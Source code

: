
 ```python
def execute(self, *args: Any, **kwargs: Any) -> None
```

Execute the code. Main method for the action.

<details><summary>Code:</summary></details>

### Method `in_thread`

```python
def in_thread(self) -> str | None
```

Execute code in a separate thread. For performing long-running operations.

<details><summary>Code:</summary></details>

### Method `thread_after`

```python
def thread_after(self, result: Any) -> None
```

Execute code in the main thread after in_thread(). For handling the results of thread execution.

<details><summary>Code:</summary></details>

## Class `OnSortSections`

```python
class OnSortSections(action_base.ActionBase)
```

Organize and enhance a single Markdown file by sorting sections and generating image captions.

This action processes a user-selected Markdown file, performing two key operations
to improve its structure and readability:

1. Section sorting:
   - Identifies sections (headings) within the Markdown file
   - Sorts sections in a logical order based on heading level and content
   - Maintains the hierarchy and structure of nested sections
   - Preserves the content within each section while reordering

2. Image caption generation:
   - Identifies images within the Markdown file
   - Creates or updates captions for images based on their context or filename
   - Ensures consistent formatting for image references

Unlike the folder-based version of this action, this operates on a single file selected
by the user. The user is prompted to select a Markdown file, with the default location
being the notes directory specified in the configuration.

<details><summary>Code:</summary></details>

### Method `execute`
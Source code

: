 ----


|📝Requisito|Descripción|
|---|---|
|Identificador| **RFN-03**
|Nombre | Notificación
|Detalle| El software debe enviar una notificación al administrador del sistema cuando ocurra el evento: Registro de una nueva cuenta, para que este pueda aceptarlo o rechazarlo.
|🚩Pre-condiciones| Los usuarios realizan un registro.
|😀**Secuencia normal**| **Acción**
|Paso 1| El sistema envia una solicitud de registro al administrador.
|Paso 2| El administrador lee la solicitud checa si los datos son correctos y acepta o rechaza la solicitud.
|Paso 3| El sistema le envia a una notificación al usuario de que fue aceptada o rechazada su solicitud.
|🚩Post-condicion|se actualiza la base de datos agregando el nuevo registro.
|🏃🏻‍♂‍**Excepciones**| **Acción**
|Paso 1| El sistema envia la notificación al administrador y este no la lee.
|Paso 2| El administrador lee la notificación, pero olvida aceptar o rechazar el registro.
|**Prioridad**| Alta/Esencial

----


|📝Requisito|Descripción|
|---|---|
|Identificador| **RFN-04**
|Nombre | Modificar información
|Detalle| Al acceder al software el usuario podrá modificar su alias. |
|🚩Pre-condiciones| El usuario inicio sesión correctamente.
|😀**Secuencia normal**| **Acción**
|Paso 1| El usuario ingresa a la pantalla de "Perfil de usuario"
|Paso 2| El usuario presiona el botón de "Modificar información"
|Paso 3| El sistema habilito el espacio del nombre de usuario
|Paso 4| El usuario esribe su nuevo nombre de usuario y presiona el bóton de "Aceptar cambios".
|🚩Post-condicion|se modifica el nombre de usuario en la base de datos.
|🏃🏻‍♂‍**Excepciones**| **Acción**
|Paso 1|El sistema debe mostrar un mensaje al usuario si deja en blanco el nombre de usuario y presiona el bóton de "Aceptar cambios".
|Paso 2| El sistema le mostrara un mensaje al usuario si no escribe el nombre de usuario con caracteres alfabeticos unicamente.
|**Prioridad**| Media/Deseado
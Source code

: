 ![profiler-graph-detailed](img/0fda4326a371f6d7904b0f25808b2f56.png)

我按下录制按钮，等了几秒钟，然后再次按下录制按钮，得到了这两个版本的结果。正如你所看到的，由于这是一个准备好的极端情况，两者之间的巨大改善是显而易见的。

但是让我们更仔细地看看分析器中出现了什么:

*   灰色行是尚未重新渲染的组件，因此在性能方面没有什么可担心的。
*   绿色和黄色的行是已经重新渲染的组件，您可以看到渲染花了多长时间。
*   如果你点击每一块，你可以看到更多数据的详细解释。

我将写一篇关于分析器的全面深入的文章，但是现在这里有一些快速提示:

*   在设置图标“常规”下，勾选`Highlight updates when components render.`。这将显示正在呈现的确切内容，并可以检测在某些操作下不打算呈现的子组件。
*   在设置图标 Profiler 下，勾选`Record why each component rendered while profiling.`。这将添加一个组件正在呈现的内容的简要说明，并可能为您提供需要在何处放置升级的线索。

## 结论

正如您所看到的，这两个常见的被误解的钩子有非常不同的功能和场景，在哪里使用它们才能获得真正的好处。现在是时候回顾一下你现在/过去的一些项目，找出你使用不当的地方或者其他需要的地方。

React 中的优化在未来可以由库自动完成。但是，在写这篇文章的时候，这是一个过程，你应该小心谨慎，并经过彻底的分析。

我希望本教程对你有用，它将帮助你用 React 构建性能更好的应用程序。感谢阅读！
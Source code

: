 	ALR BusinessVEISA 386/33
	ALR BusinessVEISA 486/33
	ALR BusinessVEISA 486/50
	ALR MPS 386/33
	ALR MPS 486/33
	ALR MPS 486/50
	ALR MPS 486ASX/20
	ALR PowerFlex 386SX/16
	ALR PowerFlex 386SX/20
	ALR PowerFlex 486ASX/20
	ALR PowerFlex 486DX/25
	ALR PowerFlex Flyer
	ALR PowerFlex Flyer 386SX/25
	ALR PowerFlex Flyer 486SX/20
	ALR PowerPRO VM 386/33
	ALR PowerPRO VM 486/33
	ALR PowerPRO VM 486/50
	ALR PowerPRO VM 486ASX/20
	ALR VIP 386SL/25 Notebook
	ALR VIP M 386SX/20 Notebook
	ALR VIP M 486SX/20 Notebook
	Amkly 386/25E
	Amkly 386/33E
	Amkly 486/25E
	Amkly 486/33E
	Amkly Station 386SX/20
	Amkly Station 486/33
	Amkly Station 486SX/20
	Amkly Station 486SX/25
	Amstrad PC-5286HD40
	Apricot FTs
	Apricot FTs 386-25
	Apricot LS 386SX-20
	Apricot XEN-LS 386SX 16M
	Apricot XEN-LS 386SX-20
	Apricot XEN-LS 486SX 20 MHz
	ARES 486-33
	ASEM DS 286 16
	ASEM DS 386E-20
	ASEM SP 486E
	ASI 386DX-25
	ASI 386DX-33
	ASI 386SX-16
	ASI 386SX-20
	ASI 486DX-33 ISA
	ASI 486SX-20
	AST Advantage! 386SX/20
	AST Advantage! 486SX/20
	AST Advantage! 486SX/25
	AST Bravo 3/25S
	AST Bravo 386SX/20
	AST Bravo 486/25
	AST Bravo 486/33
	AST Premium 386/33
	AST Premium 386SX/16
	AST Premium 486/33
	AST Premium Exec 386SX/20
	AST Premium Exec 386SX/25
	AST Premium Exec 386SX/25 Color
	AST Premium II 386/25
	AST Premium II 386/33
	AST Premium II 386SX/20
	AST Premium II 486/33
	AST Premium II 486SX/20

::::::::

▶ [Assignment]
The response must contain exactly the lines from the one with "ASEM SP 486E" to the end of the entries above, both included, and nothing more.

▶ [Solution to the problem]
	ASEM SP 486E
	ASI 386DX-25
	ASI 386DX-33
	ASI 386SX-16
	ASI 386SX-20
	ASI 486DX-33 ISA
	ASI 486SX-20
	AST Advantage! 386SX/20
	AST Advantage! 486SX/20
	AST Advantage! 486SX/25
	AST Bravo 3/25S
	AST Bravo 386SX/20
	AST Bravo 486/25
	AST Bravo 486/33
	AST Premium 386/33
	AST Premium 386SX/16
	AST Premium 486/33
	AST Premium Exec 386SX/20
	AST Premium Exec 386SX/25
	AST Premium Exec 386SX/25 Color
	AST Premium II 386/25
	AST Premium II 386/33
	AST Premium II 386SX/20
	AST Premium II 486/33
	AST Premium II 486SX/20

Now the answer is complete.